Sevgili izleyiciler, yolsuzluk olaylarının patlaması üzerine paniğe kapılan iktidar, başına gelenlerden kurtulmak için “dış güçlerden, faiz lobisinden, İsrail’den, Amerika’dan” falan dem vururken, cemaati de devlet içinde devlet kurmakla suçluyorlar. Düne kadar kendi emir ve talimatları ile Türkiye’nin nice aydınını, vatanseverini zindanlara dolduran iktidar, şimdi içine düştüğü bataktan kurtulmak için “Herşey düzmece” diye feryat ediyor.
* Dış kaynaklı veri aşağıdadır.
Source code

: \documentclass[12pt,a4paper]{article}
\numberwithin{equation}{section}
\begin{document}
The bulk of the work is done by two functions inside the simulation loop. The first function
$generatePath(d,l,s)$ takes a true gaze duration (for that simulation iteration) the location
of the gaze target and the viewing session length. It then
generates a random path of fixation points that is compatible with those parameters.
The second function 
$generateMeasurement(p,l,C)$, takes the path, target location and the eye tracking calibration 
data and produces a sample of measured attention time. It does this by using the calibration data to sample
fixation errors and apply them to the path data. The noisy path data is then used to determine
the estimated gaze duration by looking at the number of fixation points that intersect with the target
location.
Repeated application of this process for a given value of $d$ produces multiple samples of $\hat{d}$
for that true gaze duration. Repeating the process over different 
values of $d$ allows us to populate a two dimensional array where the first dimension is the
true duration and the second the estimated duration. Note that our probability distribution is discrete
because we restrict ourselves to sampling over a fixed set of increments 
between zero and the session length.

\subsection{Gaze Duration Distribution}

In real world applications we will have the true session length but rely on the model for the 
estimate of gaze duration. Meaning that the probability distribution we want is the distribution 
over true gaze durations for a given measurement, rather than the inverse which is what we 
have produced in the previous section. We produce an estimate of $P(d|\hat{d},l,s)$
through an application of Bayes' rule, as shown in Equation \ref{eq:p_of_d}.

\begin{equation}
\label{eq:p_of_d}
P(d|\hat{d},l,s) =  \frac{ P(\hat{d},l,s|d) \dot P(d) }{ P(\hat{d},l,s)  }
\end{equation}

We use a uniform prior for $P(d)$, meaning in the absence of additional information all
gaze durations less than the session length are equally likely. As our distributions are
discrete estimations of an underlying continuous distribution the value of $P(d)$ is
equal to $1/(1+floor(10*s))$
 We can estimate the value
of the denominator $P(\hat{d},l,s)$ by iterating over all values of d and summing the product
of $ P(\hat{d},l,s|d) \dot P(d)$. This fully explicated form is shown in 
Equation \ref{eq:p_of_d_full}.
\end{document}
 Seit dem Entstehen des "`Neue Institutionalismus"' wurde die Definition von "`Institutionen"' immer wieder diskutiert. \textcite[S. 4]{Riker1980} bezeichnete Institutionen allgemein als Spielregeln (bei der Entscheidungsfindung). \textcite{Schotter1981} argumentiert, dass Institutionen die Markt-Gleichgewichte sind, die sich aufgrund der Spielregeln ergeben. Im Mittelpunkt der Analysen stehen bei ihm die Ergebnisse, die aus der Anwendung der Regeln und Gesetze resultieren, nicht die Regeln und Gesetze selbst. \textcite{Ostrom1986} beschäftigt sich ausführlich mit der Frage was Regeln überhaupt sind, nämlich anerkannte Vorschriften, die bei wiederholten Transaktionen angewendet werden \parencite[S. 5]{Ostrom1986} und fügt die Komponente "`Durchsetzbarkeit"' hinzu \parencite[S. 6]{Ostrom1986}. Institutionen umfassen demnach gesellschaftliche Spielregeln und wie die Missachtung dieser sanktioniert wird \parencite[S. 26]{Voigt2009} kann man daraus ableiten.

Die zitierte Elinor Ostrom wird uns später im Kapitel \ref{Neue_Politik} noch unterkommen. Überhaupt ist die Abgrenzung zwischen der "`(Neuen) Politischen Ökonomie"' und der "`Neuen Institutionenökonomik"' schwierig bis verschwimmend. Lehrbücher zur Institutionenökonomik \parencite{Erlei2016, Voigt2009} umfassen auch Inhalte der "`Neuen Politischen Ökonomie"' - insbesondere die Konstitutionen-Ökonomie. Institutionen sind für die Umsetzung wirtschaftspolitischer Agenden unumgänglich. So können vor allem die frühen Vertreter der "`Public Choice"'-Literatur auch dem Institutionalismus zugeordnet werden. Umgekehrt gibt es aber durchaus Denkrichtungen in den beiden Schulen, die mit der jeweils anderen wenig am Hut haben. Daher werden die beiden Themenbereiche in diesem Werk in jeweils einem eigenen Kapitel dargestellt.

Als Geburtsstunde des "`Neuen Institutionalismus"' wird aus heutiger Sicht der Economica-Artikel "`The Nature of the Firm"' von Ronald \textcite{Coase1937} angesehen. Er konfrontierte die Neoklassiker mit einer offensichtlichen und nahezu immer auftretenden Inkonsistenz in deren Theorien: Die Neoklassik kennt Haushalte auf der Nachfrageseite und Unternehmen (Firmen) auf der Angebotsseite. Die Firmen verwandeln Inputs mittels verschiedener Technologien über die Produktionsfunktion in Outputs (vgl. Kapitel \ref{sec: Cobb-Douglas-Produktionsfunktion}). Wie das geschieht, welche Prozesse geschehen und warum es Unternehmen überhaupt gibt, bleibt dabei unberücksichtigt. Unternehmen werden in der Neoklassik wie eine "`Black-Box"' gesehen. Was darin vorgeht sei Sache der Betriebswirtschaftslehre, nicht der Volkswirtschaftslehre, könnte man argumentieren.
Tabii bu konuda inandırıcı olmak için geçmişte kendi yaptıkları hukuksuzlukları, yasa dışılıkları, vicdansızlıkları da itiraf etmek zorunda kalıyorlar. Biliyorsunuz Başbakan adına konuşan ve yazan bir danışman “orduya kumpas kurulduğunu” itiraf etmişti.

Aslında yapmak istedikleri basit; Zaten kamuoyunun büyük bölümü Ergenekon’du Balyoz’du veya benzeri davalar için “her şey bir komploydu” diye düşünüyor ya, işte onu öne sürüp “Bu komploları hazırlayanlar bunlardı, şimdi bize de yapıyorlar” diyorlar. Böylelikle artık zaten bir yararı kalmayan Ergenekon ve Balyoz’daki hukuksuzluğunun bitirilmesini sağlayarak başlarını ileride dertten kurtarmak hem de bu sayede kendilerini aklamak istiyorlar.

Bu konuda görüşüm çok açık ve net. Zaten bu davaların iğrenç bir komplo olduğunu beş yıldır haykırıyorum. Gelinen noktadan sonra öyle “yeniden yargılama” falan olmaz. Bu davalar tüm karar ve sonuçlarıyla tamamen ortadan kaldırılmalıdır. Mağdurlara tazminatlar ödenmelidir. Bu komployu yapanlar da bilindiğine göre onlardan da hesap sorulmalıdır. Ancak ondan sonra AKP iktidarı aynı komplonun kendine de uygulandığını belgeleriyle ortaya koyarak kendi hesabını sorabilir.

Sevgili izleyiciler bu akşam son olarak dünkü CHP gösterisi ile ilgili birkaç şey söylemek istiyorum.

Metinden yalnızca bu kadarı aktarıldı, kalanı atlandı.